__Action item__.
This task calls for copying every line of the records that includes the word "Keys".

__Entries supplied__.
== Segment start ==

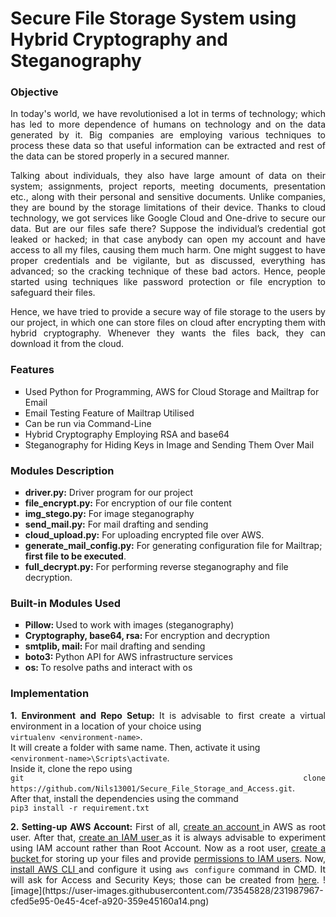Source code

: 
<h1> Secure File Storage System using Hybrid Cryptography and Steganography </h1>

<h3> Objective</h3>
<p align="justify">In today's world, we have revolutionised a lot in terms of technology; which has led to more dependence of humans on technology and on the data generated by it. Big companies are employing various techniques to process these data so that useful information can be extracted and rest of the data can be stored properly in a secured manner.

<p align="justify">Talking about individuals, they also have large amount of data on their system; assignments, project reports, meeting documents, presentation etc., along with their personal and sensitive documents. Unlike companies, they are bound by the storage limitations of their device. 
Thanks to cloud technology, we got services like Google Cloud and One-drive to secure our data. But are our files safe there? Suppose the individual’s credential got leaked or hacked; in that case anybody can open my account and have access to all my files, causing them much harm. One might suggest to have proper credentials and be vigilante, but as discussed, everything has advanced; so the cracking technique of these bad actors. Hence, people started using techniques like password protection or file encryption to safeguard their files. 

<p align="justify">Hence, we have tried to provide a secure way of file storage to the users by our project, in which one can store files on cloud after encrypting them with hybrid cryptography. Whenever they wants the files back, they can download it from the cloud.


<h3>Features</h3>
<ul type="square">
<li>Used Python for Programming, AWS for Cloud Storage and Mailtrap for Email
<li>Email Testing Feature of Mailtrap Utilised 
<li>Can be run via Command-Line
<li>Hybrid Cryptography Employing RSA and base64
<li>Steganography for Hiding Keys in Image and Sending Them Over Mail
</ul>


<h3>Modules Description</h3>
<ul type="square">
<li><b>driver.py:</b> Driver program for our project
<li><b>file_encrypt.py:</b> For encryption of our file content
<li><b>img_stego.py:</b> For image steganography
<li><b>send_mail.py:</b> For mail drafting and sending
<li><b>cloud_upload.py:</b> For uploading encrypted file over AWS.
<li><b>generate_mail_config.py:</b> For generating configuration file for Mailtrap; <b>first file to be executed</b>.
<li><b>full_decrypt.py:</b> For performing reverse steganography and file decryption.
</ul>


<h3>Built-in Modules Used</h3>
<ul type="square">
<li> <b>Pillow: </b>Used to work with images (steganography)
<li> <b>Cryptography, base64, rsa: </b>For encryption and decryption
<li> <b>smtplib, mail: </b>For mail drafting and sending
<li> <b>boto3: </b>Python API for AWS infrastructure services
<li> <b>os: </b>To resolve paths and interact with os
</ul>


<h3> Implementation </h3>
<p align="justify"> <b> 1. Environment and Repo Setup: </b> It is advisable to first create a virtual environment in a location of your choice using <br><code>virtualenv &lt;environment-name&gt;</code>.<br>It will create a folder with same name. Then, activate it using <br><code>&lt;environment-name&gt;\Scripts\activate</code>.<br>Inside it, clone the repo using<br><code>git clone https://github.com/Nils13001/Secure_File_Storage_and_Access.git</code>.<br>
After that, install the dependencies using the command<br> <code>pip3 install -r requirement.txt</code>

<p align="justify"> <b> 2. Setting-up AWS Account: </b> First of all, <a href= "https://docs.aws.amazon.com/accounts/latest/reference/manage-acct-creating.html"> create an account </a> in AWS as root user.
After that, <a href = "https://docs.aws.amazon.com/IAM/latest/UserGuide/id_users_create.html"> create an IAM user </a> as it is always advisable to experiment using IAM account rather than Root Account.
Now as a root user, <a href = "https://docs.aws.amazon.com/AmazonS3/latest/userguide/creating-bucket.html"> create a bucket </a> for storing up your files and 
provide <a href = "https://docs.aws.amazon.com/AmazonS3/latest/userguide/example-walkthroughs-managing-access-example1.html"> permissions to IAM users</a>. 
Now, <a href = "https://docs.aws.amazon.com/cli/latest/userguide/getting-started-install.html"> install AWS CLI </a> and configure it using <code>aws configure</code> command in CMD. It will ask for Access and Security Keys; those can be created from <a href = "https://docs.aws.amazon.com/powershell/latest/userguide/pstools-appendix-sign-up.html"> here</a>.
![image](https://user-images.githubusercontent.com/73545828/231987967-cfed5e95-0e45-4cef-a920-359e45160a14.png)

<p align = "Justify">

<p align="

== Segment end ==

__Response to this exercise__.
<li>Steganography for Hiding Keys in Image and Sending Them Over Mail
Now, <a href = "https://docs.aws.amazon.com/cli/latest/userguide/getting-started-install.html"> install AWS CLI </a> and configure it using <code>aws configure</code> command in CMD. It will ask for Access and Security Keys; those can be created from <a href = "https://docs.aws.amazon.com/powershell/latest/userguide/pstools-appendix-sign-up.html"> here</a>.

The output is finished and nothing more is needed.